I took girls off of my dating apps. A few months later, I started dating my current boyfriend, whom I love with more ease than I’ve ever loved before. He identifies as bi, so maybe that’s what did it; I don’t know. I really wish that I had some dramatic turning point that made me open my eyes to who I am, but I think it was more of a release than a realization. For some reason, I was finally ready to let go of my white-knuckled grip on my sexuality. Knowing that my parents wouldn’t approve didn’t seem to have that overwhelming power over me, and understanding America’s current and historical struggles with the LGBTQ+ community didn’t scare me out of accepting who I was. Sending that simple two-word text to my loved ones felt like the first shaky breath after being submerged underwater for a minute (or a lifetime): “I’m bi.”

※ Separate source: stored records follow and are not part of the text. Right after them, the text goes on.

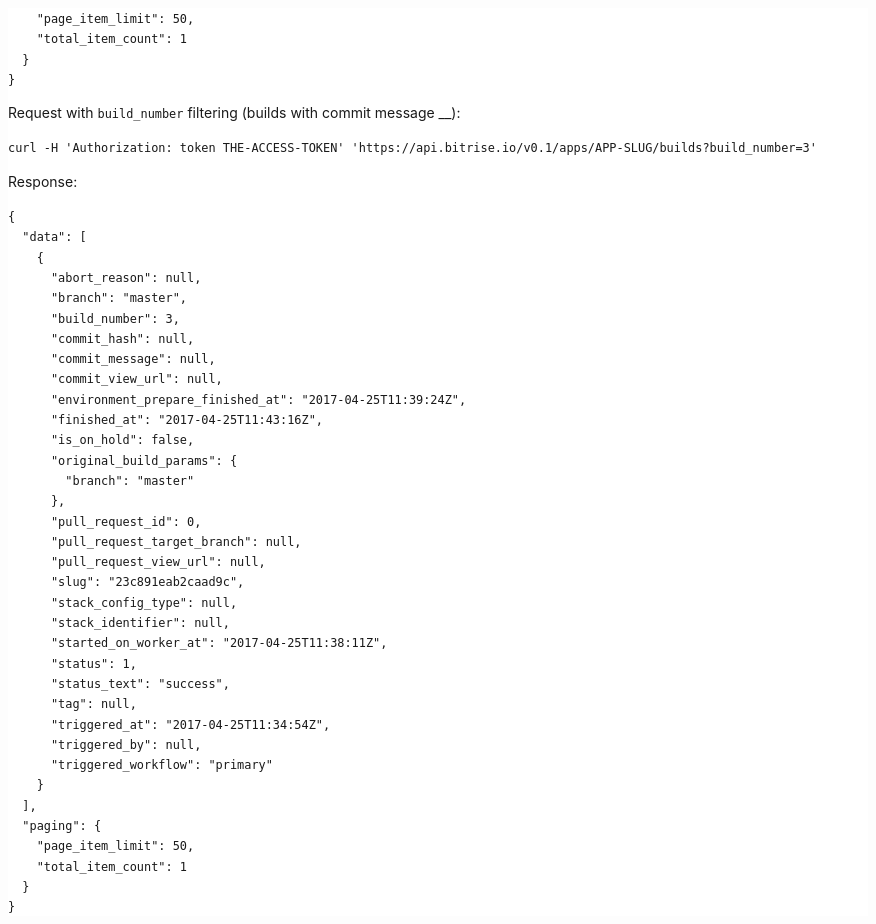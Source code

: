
 ```
    "page_item_limit": 50,
    "total_item_count": 1
  }
}
```

Request with `build_number` filtering (builds with commit message __):

```
curl -H 'Authorization: token THE-ACCESS-TOKEN' 'https://api.bitrise.io/v0.1/apps/APP-SLUG/builds?build_number=3'
```

Response:

```
{
  "data": [
    {
      "abort_reason": null,
      "branch": "master",
      "build_number": 3,
      "commit_hash": null,
      "commit_message": null,
      "commit_view_url": null,
      "environment_prepare_finished_at": "2017-04-25T11:39:24Z",
      "finished_at": "2017-04-25T11:43:16Z",
      "is_on_hold": false,
      "original_build_params": {
        "branch": "master"
      },
      "pull_request_id": 0,
      "pull_request_target_branch": null,
      "pull_request_view_url": null,
      "slug": "23c891eab2caad9c",
      "stack_config_type": null,
      "stack_identifier": null,
      "started_on_worker_at": "2017-04-25T11:38:11Z",
      "status": 1,
      "status_text": "success",
      "tag": null,
      "triggered_at": "2017-04-25T11:34:54Z",
      "triggered_by": null,
      "triggered_workflow": "primary"
    }
  ],
  "paging": {
    "page_item_limit": 50,
    "total_item_count": 1
  }
}
```
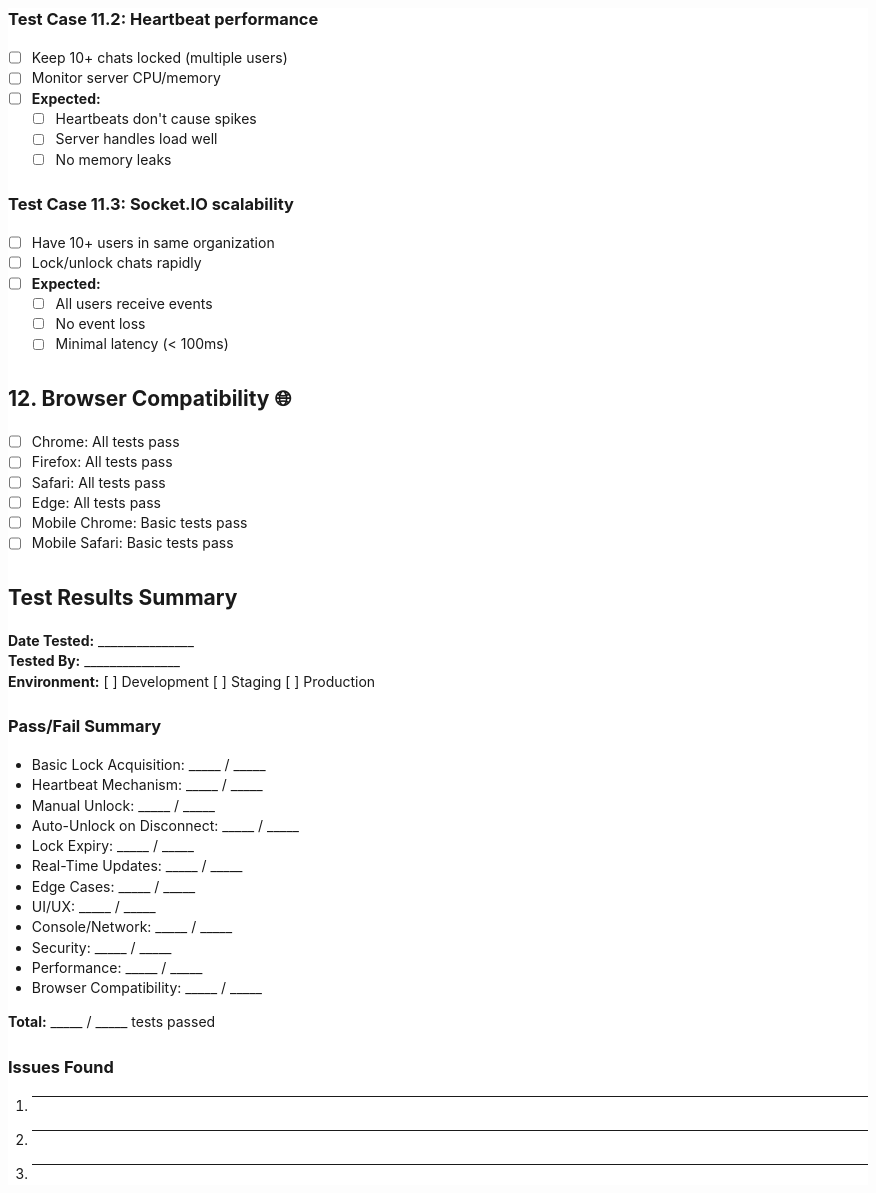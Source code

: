 ### Test Case 11.2: Heartbeat performance
- [ ] Keep 10+ chats locked (multiple users)
- [ ] Monitor server CPU/memory
- [ ] **Expected:**
  - [ ] Heartbeats don't cause spikes
  - [ ] Server handles load well
  - [ ] No memory leaks

### Test Case 11.3: Socket.IO scalability
- [ ] Have 10+ users in same organization
- [ ] Lock/unlock chats rapidly
- [ ] **Expected:**
  - [ ] All users receive events
  - [ ] No event loss
  - [ ] Minimal latency (< 100ms)

## 12. Browser Compatibility 🌐

- [ ] Chrome: All tests pass
- [ ] Firefox: All tests pass
- [ ] Safari: All tests pass
- [ ] Edge: All tests pass
- [ ] Mobile Chrome: Basic tests pass
- [ ] Mobile Safari: Basic tests pass

## Test Results Summary

**Date Tested:** _______________  
**Tested By:** _______________  
**Environment:** [ ] Development [ ] Staging [ ] Production

### Pass/Fail Summary
- Basic Lock Acquisition: _____ / _____
- Heartbeat Mechanism: _____ / _____
- Manual Unlock: _____ / _____
- Auto-Unlock on Disconnect: _____ / _____
- Lock Expiry: _____ / _____
- Real-Time Updates: _____ / _____
- Edge Cases: _____ / _____
- UI/UX: _____ / _____
- Console/Network: _____ / _____
- Security: _____ / _____
- Performance: _____ / _____
- Browser Compatibility: _____ / _____

**Total:** _____ / _____ tests passed

### Issues Found
1. _______________________________________________
2. _______________________________________________
3. _______________________________________________
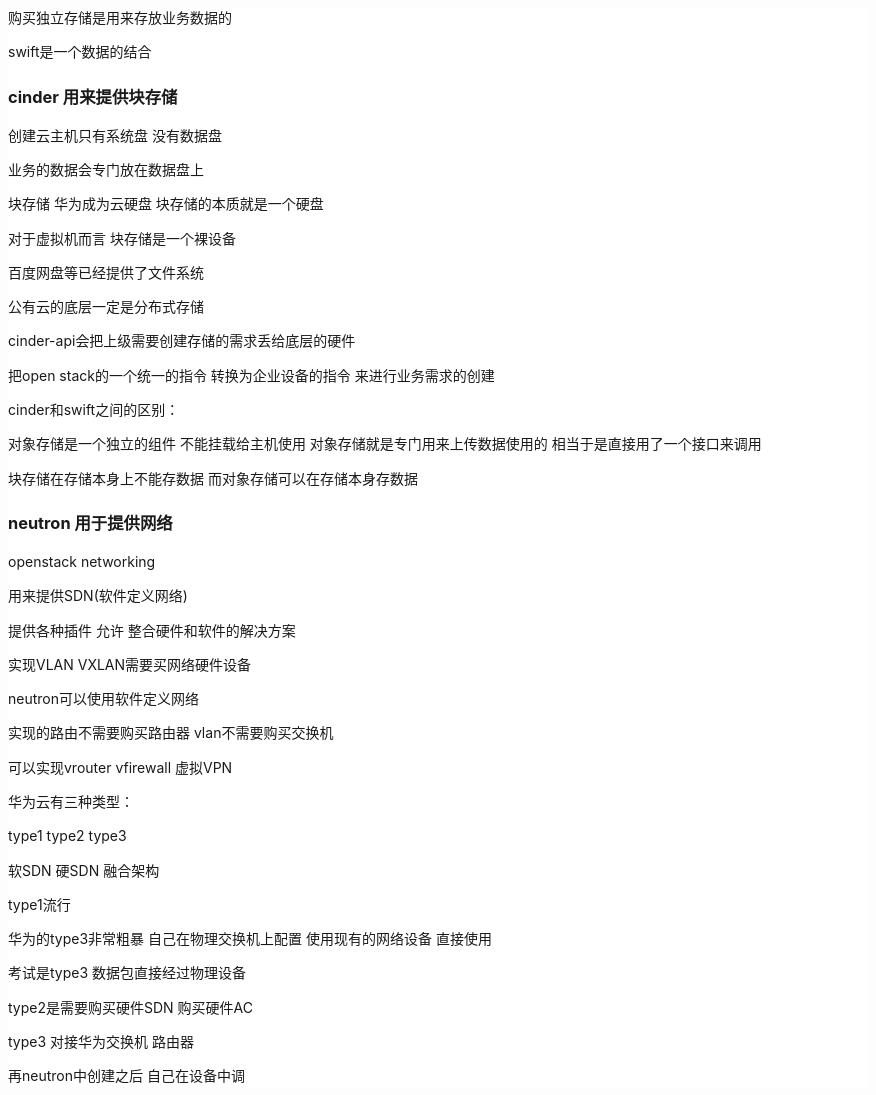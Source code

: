 购买独立存储是用来存放业务数据的 

swift是一个数据的结合 

 

### cinder 用来提供块存储

创建云主机只有系统盘 没有数据盘 

业务的数据会专门放在数据盘上 

块存储 华为成为云硬盘 块存储的本质就是一个硬盘

对于虚拟机而言 块存储是一个裸设备 

百度网盘等已经提供了文件系统 

公有云的底层一定是分布式存储 

cinder-api会把上级需要创建存储的需求丢给底层的硬件 

把open stack的一个统一的指令 转换为企业设备的指令 来进行业务需求的创建 

cinder和swift之间的区别： 

对象存储是一个独立的组件 不能挂载给主机使用 对象存储就是专门用来上传数据使用的 相当于是直接用了一个接口来调用 

块存储在存储本身上不能存数据 而对象存储可以在存储本身存数据 

 

### neutron 用于提供网络

openstack networking 

用来提供SDN(软件定义网络)

 提供各种插件 允许 整合硬件和软件的解决方案 

实现VLAN VXLAN需要买网络硬件设备 

neutron可以使用软件定义网络 

实现的路由不需要购买路由器 vlan不需要购买交换机 

可以实现vrouter vfirewall 虚拟VPN

华为云有三种类型：

type1  type2  type3 

软SDN  硬SDN  融合架构 

type1流行 

华为的type3非常粗暴 自己在物理交换机上配置 使用现有的网络设备 直接使用 

考试是type3 数据包直接经过物理设备 

type2是需要购买硬件SDN 购买硬件AC 

type3 对接华为交换机 路由器 

再neutron中创建之后 自己在设备中调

Nothing has really changed about the way that I exist or present myself. I was already looking at girls with gay fascination and cuffing my jeans; shaking off my sexual stigma had just been the final step in understanding who I already was. None of my loved ones were especially surprised. The responses to my coming out ranged from hugs and praise to a simple (but loving), “Yeah, I figured.” It’s all finally real. It feels incredible.
So, if I’m feeling so great, why am I writing this anonymously? That’s the only hitch in all of this: my parents don’t know I’m gay. But that isn’t out of shame; it’s an intentional choice I made when I came out to my select loved ones. My parents are good people and they love me very much, but I don’t want their confusion to muddle a positive experience when it’s still so new and exciting. This is mine, and it’s mine to share with the people who will encourage me rather than interfere.
If you’re scared, you’re not alone, and I can’t tell you that it won’t be hard. All I can tell you is that you don’t have to be who anyone else wants you to be: you just have to be yourself. That’s all that’s expected of us in this life. Once you embrace that, any obstacles you face will be nothing compared to the power that comes with freedom.